BACKGROUND & AIMS: Ustekinumab, an inhibitor of the p40 subunit of interleukins 12 and 23, is an effective treatment for patients with Crohn's disease (CD). Trough concentrations of tumor necrosis factor (TNF) antagonists and presence of anti-drug antibodies are associated with important clinical and endoscopic outcomes. We investigated associations between trough concentrations of ustekinumab and clinical, biomarker, and endoscopic outcomes of real-world patients with CD.

METHODS: We recruited 62 patients with CD who were either refractory or intolerant to TNF antagonists, treated with ustekinumab from April 2014 to September 2015. Patients received 90 mg of ustekinumab subcutaneously at weeks 0, 1, and 2 during induction and 90 mg every 4 or 8 weeks during maintenance. Clinical, biomarker, and endoscopic outcomes, trough concentrations of ustekinumab, and anti-drug antibodies were assessed at both week 10 postinduction therapy and at week 26 or later during maintenance therapy in a prospective longitudinal patient cohort or at week 26 or later during maintenance therapy in a cross-sectional patient cohort.

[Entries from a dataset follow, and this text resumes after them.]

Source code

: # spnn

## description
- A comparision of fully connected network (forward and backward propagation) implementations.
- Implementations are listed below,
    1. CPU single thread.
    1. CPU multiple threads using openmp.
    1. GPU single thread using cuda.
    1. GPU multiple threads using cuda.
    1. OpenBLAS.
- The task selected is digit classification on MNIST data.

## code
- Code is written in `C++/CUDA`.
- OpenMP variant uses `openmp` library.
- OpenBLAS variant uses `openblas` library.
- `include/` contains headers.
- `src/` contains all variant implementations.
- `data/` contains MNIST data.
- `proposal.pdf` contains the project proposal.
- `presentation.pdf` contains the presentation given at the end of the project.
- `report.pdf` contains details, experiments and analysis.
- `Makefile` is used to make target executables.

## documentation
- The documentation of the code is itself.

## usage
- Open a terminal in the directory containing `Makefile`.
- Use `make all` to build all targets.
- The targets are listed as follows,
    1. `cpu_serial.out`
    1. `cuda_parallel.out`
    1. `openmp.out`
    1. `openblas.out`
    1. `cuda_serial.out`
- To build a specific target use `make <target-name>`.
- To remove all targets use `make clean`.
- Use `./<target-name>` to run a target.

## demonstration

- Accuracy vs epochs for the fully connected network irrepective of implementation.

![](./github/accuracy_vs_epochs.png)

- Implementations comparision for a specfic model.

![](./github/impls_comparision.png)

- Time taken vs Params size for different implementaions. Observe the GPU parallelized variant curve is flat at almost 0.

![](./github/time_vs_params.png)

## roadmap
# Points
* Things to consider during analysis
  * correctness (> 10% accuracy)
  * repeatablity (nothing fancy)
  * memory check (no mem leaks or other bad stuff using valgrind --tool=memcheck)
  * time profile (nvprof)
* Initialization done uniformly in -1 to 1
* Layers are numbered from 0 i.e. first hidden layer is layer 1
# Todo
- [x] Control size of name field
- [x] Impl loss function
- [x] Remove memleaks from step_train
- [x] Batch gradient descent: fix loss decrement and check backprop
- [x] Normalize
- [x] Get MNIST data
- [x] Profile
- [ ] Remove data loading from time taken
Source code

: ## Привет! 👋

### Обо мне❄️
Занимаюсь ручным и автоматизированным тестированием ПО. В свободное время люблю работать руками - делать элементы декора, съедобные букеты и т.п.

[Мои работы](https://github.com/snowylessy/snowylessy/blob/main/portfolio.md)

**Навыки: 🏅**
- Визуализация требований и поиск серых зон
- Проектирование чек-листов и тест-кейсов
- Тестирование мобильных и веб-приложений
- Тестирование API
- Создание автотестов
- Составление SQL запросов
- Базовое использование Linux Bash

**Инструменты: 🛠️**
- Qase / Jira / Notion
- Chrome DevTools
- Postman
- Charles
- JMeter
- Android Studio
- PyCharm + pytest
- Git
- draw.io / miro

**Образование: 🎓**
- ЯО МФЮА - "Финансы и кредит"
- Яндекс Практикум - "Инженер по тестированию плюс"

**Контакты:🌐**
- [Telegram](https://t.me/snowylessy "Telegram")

Analysis was performed on data combined from both maintenance cohorts, which had similar outcomes at week 26 or later. A primary analysis determined if ustekinumab drug trough concentrations were associated with clinical response (reduction in Harvey Bradshaw Index score of 3 or greater), clinical remission (Harvey Bradshaw Index score <5), steroid-free clinical remission, biomarker (serum level of C-reactive protein [CRP] or level of fecal calprotectin) reduction, biomarker normalization (serum level of CRP below 5 mg/L or level of fecal calprotectin below 200 μg/g), endoscopic response (simple endoscopic score for CD reduced by 50% or more), or endoscopic remission (simple endoscopic score for CD of 2 or less).

RESULTS: At week 26 or beyond, 80.7% of patients had a clinical response, 66.1% were in clinical remission, 50.0% were in steroid-free clinical remission, 58.9% had an endoscopic response, and 19.6% were in endoscopic remission. The mean trough concentration of ustekinumab at this time point was higher in patients with an endoscopic response (4.7 μg/mL) than without (3.8 ug/mL; P = .03). An optimal ustekinumab threshold trough concentration at week 26 or later was found to be 4.5 μg/mL (area under the curve, 0.67). A greater proportion of patients with trough concentrations of ustekinumab above 4.5 μg/mL at week 26 or later had an endoscopic response (75.9%) than did patients with trough concentrations below this level (40.7%; P = .008). Patients with trough concentrations of ustekinumab above 4.5 μg/mL at week 26 or later also had a lower mean level of CRP (12.6 mg/L) than did patients with trough concentrations below this level (mean level of CRP, 23.9 mg/L; P = .04). We did not detect antibodies against ustekinumab in any patient.

CONCLUSIONS: Ustekinumab therapy was effective in patients with CD who had not responded to or were intolerant to treatment with a TNF antagonist. Maintenance trough concentrations of ustekinumab above 4.5 μg/mL at 26 weeks or later were associated with biomarker reduction and endoscopic response.